Il est clair que la situation actuelle est à l'avantage de certaines factions politiques du pays. Je ne pense pas qu'il puisse y avoir de solution politique, quand il n'y a pas d'équilibre politique et qu'on assiste à une vague d'arrestations des dirigeants de la confrérie et de leurs sympathisants, alors que certains d'entre eux sont très modérés. En quelque sorte, on montre que le danger radical terroriste ne se limite plus à cibler des militaires ou forces de l'ordre, mais aussi le peuple. Et tous ces éléments, à savoir les attentats qui surviennent à quelques jours du référendum sur la Constitution, poussent beaucoup de gens, y compris ceux qui étaient réfractaires, à voter pour cette nouvelle Constitution, car convaincus que ça aidera à apaiser les tensions et les violences. Donc, le climat n'est favorable ni au dialogue ni à des consensus. Bien au contraire, il pousse vers la violence continuelle.
– La décision sonne-t-elle la fin de l'existence des Frères musulmans ou alors se dirige-t-on vers une nouvelle ère de clandestinité dans leur action politique ?
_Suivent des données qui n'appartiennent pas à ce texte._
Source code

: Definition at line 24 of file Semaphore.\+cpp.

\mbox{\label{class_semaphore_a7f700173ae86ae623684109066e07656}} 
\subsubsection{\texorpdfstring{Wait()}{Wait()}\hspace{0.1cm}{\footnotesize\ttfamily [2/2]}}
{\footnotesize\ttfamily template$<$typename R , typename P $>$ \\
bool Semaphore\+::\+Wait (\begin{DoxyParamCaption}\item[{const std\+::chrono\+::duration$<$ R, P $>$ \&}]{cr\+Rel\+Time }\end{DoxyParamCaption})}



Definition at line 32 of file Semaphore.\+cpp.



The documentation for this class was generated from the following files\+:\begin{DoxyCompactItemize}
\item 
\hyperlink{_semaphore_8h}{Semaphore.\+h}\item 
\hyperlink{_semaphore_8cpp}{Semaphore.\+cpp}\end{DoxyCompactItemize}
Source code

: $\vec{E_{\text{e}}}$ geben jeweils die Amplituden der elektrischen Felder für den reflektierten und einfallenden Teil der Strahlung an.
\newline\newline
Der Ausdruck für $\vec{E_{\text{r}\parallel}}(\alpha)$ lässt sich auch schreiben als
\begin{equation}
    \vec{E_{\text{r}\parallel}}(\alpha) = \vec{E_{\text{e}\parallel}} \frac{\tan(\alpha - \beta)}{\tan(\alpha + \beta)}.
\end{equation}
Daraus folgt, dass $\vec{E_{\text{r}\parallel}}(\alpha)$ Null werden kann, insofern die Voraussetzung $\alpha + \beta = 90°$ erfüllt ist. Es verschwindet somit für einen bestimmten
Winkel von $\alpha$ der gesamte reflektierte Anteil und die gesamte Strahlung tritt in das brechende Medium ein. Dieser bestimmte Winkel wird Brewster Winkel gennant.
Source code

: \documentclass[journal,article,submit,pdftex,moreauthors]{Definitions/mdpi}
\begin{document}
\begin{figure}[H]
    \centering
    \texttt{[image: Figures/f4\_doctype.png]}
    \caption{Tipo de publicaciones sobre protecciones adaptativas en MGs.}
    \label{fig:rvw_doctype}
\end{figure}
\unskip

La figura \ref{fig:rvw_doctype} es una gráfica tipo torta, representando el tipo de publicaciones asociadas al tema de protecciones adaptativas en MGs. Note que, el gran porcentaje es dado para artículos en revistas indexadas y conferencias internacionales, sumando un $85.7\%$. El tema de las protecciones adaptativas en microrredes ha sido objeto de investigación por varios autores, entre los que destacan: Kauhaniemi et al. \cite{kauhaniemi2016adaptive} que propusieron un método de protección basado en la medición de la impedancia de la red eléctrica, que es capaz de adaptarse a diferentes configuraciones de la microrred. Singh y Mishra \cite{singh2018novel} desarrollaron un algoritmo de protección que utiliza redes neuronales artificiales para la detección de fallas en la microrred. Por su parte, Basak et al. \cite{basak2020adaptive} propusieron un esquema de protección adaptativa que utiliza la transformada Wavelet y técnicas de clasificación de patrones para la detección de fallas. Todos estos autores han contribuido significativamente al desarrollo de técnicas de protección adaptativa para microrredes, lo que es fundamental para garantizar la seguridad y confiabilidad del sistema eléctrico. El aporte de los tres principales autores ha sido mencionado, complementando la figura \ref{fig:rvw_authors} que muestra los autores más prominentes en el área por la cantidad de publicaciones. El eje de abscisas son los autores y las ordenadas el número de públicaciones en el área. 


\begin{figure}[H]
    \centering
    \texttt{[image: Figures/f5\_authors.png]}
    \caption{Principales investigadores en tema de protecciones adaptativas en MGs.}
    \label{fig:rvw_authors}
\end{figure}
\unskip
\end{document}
Il est très difficile de soustraire définitivement une institution qui existe depuis près d'un siècle. D'ailleurs, la quasi-totalité des gouvernements égyptiens depuis les années 1950 a échoué à son ablation. Certes, il sera difficile pour la confrérie de se battre dans le climat actuel, mais elle continuera d'exister, car c'est une idéologie ancrée dans une frange non négligeable de la société.